- _Data shown_:
# # # #

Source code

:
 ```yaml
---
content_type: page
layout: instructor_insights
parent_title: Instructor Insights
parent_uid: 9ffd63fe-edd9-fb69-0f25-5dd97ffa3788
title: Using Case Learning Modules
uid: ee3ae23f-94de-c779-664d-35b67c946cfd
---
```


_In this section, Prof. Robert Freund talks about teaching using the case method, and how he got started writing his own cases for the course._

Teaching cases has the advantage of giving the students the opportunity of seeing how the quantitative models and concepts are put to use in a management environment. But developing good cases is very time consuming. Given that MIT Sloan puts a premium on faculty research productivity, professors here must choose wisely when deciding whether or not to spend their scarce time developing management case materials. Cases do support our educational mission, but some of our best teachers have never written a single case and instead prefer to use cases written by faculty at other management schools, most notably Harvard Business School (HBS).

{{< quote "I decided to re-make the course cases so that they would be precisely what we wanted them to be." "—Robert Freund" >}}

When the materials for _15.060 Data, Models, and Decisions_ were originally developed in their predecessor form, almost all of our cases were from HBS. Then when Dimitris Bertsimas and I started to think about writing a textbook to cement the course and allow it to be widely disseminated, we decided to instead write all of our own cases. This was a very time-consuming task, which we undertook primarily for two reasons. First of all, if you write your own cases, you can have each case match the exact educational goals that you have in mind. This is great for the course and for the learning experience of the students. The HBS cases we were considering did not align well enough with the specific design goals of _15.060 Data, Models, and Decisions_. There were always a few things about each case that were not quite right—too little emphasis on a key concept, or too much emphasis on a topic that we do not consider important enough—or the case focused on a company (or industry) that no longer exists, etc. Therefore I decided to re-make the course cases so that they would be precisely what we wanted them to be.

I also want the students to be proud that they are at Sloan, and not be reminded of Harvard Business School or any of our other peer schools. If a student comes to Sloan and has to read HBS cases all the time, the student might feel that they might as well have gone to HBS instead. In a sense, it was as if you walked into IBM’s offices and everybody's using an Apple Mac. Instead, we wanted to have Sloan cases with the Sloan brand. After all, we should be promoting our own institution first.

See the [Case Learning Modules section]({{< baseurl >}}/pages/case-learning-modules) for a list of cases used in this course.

# # # #

- _Your objective_: Type out again, exactly as written, the lines from the beginning of the material through the one containing "for the course._".

- _Response to this task_:
Source code

:
 ```yaml
---
content_type: page
layout: instructor_insights
parent_title: Instructor Insights
parent_uid: 9ffd63fe-edd9-fb69-0f25-5dd97ffa3788
title: Using Case Learning Modules
uid: ee3ae23f-94de-c779-664d-35b67c946cfd
---
```


_In this section, Prof. Robert Freund talks about teaching using the case method, and how he got started writing his own cases for the course._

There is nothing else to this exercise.